The presence of homogentisic acid.
What reagent is used in alkali testing?
10% NaOH.
The dinitrophenylhydrazine test is looking for the presence of what?
Alpha-ketones.
For cyanide nitroprusside testing, what are we looking for the presence of?
Amino acids that contain a free sulfa group or a disulfide bond. (ex: cysteine, homocysteine, cystine, and homocystine).
How would you differentiate between a renal disorder and an overflow disorder?
Renal disorders we’ll see specific metabolites in the urine, whereas an overflow disorder is a disruption in the normal metabolic pathway, which causes plasma concentrations to increase.
In nephropathic cystinosis, there is a build of of cystine crystals in the ____.
Proximal convoluted tubule.
In nephropathic cystinosis, the damage from the cystine crystals results in what condition?
Nephrotic syndrome.
If nephropathic cystinosis is left undetected, patients will suffer from what conditions?
Growth retardation, rickets, polyurea, polydipsia, dehydration, and acidosis.
How would you differentiate between intermediate cystinosis and nephropathic cystinosis?
The symptoms are the same; patients don’t begin showing symptoms until age 20 or 30.

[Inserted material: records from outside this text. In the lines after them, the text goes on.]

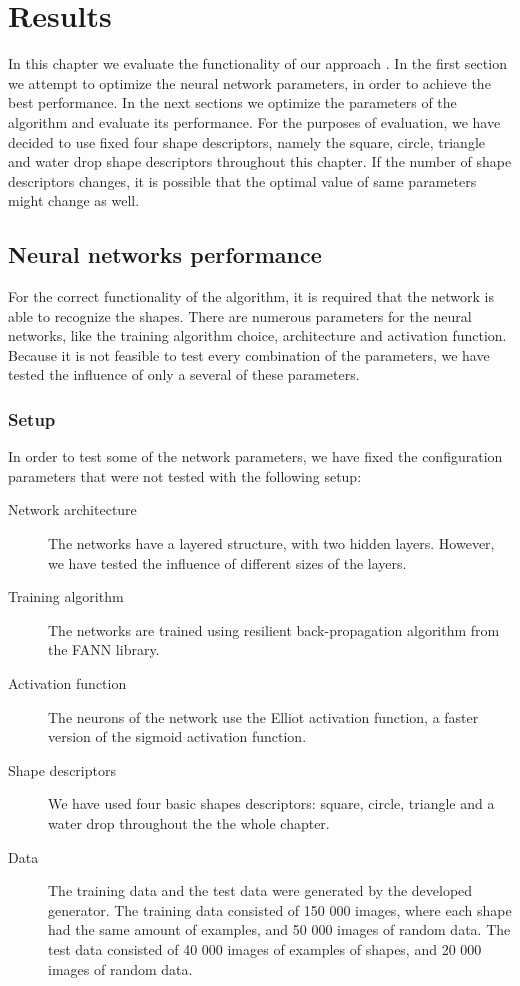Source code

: \chapter{Results}
In this chapter we evaluate the functionality of our approach . In the first section\XX{,} we attempt to optimize  the neural network parameters, in order to achieve the best performance. In the next sections\XX{,} we optimize the parameters of the algorithm and evaluate its performance. For the purposes of evaluation, we have decided to use fixed four shape descriptors, namely the square, circle, triangle and water drop shape descriptors throughout this chapter. If the number of shape descriptors changes, it is possible that the optimal value of same parameters might change as well.  

\section{Neural networks performance}
For the correct functionality of the algorithm, it is required that the network is able to recognize the shapes. There are numerous parameters for the neural networks, like the training algorithm choice, architecture and activation function. Because it is not feasible to test every combination of the parameters, we have tested the influence of only a several of these parameters.

\subsection{Setup}
In order to test some of the network parameters, we have fixed the configuration parameters that were not tested with the following setup:
\begin{description}
\item [Network architecture] The networks have a layered structure, with two hidden layers. However, we have tested the influence of different sizes of the layers.
\item [Training algorithm] The networks are trained using resilient back-propagation algorithm from the FANN library.
\item [Activation function] The neurons of the network use the Elliot activation function, a faster version of the sigmoid activation function.
\item [Shape descriptors] We have used four basic shapes descriptors: square, circle, triangle and a water drop throughout the the whole chapter. 
\item [Data] The training data and the test data were generated by the developed generator. The training data consisted of 150 000 images, where each shape had the same amount of examples, and 50 000 images of random data. The test data consisted of 40 000 images of examples of shapes, and 20 000 images of random data.
\end{description}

In ocular cystinosis, what part of the eye is effected?
Cornea.
Patients with cystinosis, what test is commonly performed?
Cyanide-nitroprusside test, positive results produce a red to purple color.

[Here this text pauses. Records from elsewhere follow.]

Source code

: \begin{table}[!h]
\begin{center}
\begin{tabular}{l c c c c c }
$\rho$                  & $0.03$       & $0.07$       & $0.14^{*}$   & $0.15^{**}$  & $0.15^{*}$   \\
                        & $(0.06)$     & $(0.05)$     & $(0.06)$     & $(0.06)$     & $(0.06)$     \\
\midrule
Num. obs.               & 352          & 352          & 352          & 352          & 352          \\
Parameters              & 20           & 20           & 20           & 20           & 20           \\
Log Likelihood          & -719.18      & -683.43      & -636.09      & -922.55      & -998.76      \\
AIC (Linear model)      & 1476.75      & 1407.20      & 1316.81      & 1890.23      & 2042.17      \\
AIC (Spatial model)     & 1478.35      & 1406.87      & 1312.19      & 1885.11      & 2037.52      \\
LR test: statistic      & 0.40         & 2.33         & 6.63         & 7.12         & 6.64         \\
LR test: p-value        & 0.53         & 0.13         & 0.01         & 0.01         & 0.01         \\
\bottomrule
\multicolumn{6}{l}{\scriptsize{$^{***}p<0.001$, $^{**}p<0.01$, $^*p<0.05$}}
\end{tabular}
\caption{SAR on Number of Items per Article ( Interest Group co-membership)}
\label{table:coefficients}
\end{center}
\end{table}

Describe Maple Syrup Urine Disease.
A rare autosomal recessive inborn error of metabolism that will result in the accumulation of valine, leucine, and isoleucine and their corresponding alpha-ketoacids in blood, cerebrospinal fluid, and urine.
In maple syrup urine disease alpha-ketoacids accumulate because the lack of what enzyme?
Branched-chained alpha-ketoacid dehydrogenase.
What causes the distinct urine smell in patients with maple syrup urine disease?
The buildup of alpha-ketoacids.
Which test can aid in diagnosing maple syrup urine disease?
Ferric chloride test; if alpha-ketones are present, it will produce a gray-green color.